This summer, the W.E.B. Du Bois Institute for African and African American Research is offering tours of its art collection. Led at noon on Thursdays by Sheldon Cheek, senior curatorial associate for the Image of the Black in Western Art Project and Photo Archive, the tour includes the traveling exhibit “Queloides,” now on display in the Rudenstine Gallery.
Featuring works by prominent Afro-Cuban artists, “Queloides” draws its title from the Spanish word for scar. The exhibit examines the persistence of racism and racial discrimination in contemporary Cuba and elsewhere in the world.
“These artworks show how the age-old social issue of racism is coming more to the fore between Afro-Cubans and the Cuban government, as well as the people of more Hispanic heritage,” Cheek said. “And yet, not much has been said about it. It’s an issue that has largely been left undiscussed, particularly outside Havana, where a lot of tourists don’t go.”
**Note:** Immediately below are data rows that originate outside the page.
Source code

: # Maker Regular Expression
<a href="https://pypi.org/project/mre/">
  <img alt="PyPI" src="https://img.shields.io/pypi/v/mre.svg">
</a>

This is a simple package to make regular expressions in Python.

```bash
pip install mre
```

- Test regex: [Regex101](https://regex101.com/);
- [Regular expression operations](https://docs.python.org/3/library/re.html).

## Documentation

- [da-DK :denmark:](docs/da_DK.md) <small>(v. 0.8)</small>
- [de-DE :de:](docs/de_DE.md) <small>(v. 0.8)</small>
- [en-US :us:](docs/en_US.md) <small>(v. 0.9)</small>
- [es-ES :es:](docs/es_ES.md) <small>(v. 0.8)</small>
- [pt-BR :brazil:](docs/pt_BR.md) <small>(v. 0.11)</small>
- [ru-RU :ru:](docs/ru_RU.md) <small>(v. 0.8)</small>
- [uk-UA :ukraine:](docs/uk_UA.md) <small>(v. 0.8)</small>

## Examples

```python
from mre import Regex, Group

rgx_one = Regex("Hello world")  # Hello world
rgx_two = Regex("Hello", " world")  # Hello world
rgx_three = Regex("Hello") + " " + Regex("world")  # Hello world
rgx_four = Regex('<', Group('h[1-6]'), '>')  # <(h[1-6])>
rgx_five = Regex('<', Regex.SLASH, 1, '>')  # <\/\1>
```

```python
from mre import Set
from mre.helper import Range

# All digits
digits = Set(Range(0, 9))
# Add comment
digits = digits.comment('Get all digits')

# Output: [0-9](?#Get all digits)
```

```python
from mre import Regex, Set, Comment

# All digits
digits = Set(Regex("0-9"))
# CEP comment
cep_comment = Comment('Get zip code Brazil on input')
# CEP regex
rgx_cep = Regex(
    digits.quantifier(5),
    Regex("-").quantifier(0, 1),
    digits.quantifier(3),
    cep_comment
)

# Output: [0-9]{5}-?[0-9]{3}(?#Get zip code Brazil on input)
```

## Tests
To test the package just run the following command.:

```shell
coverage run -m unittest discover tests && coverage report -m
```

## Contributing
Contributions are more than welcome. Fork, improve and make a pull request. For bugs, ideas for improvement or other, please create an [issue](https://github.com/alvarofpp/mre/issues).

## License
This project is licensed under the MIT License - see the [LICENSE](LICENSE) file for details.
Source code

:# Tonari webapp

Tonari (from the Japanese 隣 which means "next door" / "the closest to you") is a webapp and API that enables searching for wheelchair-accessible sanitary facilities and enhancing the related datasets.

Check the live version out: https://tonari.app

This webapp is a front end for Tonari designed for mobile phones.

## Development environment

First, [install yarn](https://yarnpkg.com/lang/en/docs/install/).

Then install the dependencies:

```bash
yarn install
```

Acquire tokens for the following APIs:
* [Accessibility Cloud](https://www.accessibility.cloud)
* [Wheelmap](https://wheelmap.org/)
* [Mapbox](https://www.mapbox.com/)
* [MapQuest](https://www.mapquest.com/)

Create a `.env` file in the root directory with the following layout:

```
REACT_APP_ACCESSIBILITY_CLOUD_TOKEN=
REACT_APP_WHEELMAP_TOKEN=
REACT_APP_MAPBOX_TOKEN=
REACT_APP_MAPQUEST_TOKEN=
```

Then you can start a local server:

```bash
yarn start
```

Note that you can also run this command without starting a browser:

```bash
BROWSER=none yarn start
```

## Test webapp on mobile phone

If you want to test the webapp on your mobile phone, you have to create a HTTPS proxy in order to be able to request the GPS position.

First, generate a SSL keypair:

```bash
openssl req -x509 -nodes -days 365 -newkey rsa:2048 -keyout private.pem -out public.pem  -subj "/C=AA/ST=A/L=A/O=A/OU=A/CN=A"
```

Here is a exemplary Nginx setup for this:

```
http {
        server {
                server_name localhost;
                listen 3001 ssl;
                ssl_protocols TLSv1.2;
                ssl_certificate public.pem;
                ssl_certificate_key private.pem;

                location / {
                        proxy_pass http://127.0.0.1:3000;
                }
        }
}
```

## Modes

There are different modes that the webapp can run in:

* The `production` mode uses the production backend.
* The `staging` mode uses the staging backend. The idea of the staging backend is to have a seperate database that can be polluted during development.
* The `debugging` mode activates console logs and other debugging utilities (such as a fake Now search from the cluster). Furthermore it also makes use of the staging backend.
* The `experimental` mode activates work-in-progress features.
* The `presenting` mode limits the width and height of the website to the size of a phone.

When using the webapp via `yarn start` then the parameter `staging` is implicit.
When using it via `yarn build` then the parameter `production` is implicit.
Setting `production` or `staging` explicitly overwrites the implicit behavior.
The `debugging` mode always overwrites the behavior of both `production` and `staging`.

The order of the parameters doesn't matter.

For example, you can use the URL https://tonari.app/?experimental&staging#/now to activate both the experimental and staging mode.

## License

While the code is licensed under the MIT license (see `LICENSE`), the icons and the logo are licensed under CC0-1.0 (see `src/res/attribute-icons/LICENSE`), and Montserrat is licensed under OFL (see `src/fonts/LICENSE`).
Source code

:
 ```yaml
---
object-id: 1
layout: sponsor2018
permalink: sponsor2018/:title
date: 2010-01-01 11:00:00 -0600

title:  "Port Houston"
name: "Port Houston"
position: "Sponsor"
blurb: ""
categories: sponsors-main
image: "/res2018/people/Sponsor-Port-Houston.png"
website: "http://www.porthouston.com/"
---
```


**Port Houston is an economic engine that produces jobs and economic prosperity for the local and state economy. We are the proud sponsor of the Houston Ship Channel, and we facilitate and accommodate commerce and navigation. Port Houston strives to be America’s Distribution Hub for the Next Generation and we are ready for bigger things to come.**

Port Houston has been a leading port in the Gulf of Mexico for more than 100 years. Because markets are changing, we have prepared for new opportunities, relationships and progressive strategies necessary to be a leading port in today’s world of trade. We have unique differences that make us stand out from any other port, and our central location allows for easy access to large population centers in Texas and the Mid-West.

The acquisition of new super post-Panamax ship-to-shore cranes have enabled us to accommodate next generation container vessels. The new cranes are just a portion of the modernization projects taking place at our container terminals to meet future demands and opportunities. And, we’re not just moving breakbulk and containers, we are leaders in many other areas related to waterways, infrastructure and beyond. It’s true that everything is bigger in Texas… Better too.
Some of the pieces, such as “Blood and Honor” by Armando Mariño, mine imagery from American history and culture. “Reusing these images shows how racial aspects of marginalized people are represented by the mainstream culture in books, literature, and published illustrations,” Cheek said. “What’s interesting is that these images were used by both sides, both abolitionists and proponents of slavery, for their own purposes. It’s a very nuanced thing, and speaks to the power of these images.
“The art really addresses the mistreatment of people who are on the wrong side of colonialism. Ultimately the artist is asking, does this still happen in Cuba today? These artists are saying yes, there still is suppression and a power elite that excludes other people who are considered problematic,” he added.
Featuring works by Maria Magdalena Campos-Pons, Douglas Perez, Alexis Esquivel, and Manuel Arenas, the exhibit has toured Havana, Pittsburgh, and New York City, and will be on display at the Rudenstine Gallery through Aug. 31. In addition to “Queloides,” the tour also examines works by Isaac Julien, Romare Bearden, Lyle Ashton-Harris, Suesan Stovall, Charles White, and Hale Woodruff, as well as an extensive assortment of black film posters.
“It’s all about race, humanity, and how people treat one another, and representing those dynamics in art. It’s also about power — who has it and who doesn’t have it,” Cheek said. “It’s highly subjective, but very powerful.”
The Neil L. and Angelica Zander Rudenstine Gallery is located at 104 Mt. Auburn St., 3R, Cambridge, Mass.